Exercise instructions: Only the lines below between the ones containing "or, equally, as not to be in itself." and "an other opposite to it is equally possible.", inclusive, are to be reproduced, each exactly as it stands.

Material for this exercise:
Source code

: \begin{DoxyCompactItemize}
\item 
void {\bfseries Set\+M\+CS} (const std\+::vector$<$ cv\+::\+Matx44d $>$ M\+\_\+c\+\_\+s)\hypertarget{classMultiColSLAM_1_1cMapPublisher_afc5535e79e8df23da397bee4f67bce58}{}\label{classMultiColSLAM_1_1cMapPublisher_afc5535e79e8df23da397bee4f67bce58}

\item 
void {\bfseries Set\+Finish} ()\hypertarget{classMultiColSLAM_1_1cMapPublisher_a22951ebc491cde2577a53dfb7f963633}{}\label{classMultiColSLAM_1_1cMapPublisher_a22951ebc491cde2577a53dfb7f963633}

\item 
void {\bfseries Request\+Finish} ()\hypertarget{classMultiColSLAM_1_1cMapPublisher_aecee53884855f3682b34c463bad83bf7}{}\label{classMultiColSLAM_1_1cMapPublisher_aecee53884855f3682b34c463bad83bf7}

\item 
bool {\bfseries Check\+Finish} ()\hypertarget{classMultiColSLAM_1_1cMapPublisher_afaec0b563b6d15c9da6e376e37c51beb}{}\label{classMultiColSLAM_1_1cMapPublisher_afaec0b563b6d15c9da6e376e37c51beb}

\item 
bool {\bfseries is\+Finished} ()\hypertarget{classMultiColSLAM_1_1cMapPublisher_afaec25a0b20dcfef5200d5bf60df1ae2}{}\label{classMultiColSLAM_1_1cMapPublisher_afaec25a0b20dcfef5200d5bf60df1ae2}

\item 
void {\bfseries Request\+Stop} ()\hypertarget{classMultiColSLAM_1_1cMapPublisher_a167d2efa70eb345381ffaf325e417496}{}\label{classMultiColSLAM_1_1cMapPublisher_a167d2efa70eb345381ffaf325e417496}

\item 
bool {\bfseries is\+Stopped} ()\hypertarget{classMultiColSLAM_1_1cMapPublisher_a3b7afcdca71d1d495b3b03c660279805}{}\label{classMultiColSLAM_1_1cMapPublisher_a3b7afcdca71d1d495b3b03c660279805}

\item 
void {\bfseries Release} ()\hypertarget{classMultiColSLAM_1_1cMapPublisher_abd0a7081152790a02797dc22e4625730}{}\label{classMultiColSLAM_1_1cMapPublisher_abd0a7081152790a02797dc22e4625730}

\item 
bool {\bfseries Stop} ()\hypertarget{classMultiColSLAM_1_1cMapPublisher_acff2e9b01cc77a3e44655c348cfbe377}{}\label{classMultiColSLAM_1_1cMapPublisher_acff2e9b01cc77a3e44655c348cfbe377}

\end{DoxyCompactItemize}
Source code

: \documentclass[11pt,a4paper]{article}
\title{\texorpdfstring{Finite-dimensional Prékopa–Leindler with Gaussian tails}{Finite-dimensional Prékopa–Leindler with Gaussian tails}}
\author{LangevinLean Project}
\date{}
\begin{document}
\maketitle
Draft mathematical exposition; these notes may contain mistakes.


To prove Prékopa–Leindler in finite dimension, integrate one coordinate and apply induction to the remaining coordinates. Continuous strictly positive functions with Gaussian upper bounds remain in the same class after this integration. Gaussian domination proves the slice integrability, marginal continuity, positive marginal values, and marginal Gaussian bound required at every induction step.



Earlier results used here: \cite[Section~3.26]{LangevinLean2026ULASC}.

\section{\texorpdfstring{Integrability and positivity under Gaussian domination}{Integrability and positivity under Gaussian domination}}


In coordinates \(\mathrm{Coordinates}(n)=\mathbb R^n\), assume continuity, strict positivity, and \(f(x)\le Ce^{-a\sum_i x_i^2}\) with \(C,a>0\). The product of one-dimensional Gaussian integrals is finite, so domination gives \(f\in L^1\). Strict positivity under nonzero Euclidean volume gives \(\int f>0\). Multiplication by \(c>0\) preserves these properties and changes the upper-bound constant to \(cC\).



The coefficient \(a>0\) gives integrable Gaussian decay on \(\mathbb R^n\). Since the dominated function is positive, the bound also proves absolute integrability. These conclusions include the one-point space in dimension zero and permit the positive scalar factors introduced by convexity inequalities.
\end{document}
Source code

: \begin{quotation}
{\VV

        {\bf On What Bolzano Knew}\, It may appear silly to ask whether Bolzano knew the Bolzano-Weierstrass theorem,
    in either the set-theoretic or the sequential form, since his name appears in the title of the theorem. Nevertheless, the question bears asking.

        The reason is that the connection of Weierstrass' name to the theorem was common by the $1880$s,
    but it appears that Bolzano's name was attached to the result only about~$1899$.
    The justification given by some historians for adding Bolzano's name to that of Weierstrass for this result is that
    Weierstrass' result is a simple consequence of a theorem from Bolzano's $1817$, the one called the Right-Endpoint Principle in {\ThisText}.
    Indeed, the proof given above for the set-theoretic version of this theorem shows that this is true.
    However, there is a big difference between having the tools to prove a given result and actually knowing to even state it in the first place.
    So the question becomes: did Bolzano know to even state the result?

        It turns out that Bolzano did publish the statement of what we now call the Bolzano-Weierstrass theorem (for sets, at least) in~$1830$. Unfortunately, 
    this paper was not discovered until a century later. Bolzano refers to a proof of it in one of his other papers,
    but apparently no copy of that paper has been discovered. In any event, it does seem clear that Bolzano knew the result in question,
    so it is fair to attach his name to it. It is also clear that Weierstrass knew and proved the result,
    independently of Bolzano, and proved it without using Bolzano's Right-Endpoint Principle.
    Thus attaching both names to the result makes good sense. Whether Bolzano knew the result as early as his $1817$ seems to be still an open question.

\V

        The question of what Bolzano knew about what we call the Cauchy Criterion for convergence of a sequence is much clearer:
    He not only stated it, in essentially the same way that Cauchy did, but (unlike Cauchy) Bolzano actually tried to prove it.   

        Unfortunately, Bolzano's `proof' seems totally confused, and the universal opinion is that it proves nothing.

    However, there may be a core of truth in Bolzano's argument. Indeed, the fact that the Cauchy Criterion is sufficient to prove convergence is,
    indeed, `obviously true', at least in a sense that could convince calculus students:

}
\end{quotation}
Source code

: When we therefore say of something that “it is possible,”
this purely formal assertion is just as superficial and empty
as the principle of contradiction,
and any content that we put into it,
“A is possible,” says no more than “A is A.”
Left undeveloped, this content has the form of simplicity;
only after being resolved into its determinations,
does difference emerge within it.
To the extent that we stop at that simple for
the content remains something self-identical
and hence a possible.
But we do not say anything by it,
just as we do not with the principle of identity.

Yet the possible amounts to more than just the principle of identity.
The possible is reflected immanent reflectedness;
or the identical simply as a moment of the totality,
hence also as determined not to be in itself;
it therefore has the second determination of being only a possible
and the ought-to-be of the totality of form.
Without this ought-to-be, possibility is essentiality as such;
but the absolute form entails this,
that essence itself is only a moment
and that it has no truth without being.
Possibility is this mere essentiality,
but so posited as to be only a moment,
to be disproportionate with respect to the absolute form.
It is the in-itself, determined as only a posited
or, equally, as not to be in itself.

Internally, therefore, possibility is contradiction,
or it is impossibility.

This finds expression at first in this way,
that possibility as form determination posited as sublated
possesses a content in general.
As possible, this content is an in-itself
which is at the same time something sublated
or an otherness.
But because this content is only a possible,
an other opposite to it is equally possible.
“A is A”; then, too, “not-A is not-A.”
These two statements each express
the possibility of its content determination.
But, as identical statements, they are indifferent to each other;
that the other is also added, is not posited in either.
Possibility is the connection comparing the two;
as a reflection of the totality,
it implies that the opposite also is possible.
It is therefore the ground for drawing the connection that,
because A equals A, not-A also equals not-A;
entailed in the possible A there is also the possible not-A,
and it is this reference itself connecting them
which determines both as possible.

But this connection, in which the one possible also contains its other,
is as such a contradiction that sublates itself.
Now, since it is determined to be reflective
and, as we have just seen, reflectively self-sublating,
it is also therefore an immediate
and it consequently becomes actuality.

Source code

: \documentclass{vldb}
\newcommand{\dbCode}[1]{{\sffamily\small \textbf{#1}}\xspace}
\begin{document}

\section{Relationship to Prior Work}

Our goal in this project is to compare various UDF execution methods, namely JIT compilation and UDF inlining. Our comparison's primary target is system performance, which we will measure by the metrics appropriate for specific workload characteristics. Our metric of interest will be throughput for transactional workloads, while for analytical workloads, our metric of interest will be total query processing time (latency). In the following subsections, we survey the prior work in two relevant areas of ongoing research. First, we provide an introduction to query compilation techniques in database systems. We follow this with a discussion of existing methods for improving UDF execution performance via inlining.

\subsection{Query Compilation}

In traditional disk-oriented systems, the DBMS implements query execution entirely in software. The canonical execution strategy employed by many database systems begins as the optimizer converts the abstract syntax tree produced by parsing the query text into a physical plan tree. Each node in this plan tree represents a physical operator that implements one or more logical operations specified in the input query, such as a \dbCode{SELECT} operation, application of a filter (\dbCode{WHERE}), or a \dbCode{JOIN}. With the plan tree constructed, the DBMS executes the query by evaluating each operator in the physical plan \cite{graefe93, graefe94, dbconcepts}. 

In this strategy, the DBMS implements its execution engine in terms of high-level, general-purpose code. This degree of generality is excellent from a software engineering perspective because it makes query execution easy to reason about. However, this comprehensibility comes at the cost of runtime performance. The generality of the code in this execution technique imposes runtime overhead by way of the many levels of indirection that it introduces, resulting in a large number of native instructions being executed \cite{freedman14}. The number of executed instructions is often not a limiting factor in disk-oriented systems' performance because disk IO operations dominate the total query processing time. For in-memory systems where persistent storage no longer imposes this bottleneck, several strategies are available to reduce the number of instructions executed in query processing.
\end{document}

Final answer:
or, equally, as not to be in itself.

Internally, therefore, possibility is contradiction,
or it is impossibility.

This finds expression at first in this way,
that possibility as form determination posited as sublated
possesses a content in general.
As possible, this content is an in-itself
which is at the same time something sublated
or an otherness.
But because this content is only a possible,
an other opposite to it is equally possible.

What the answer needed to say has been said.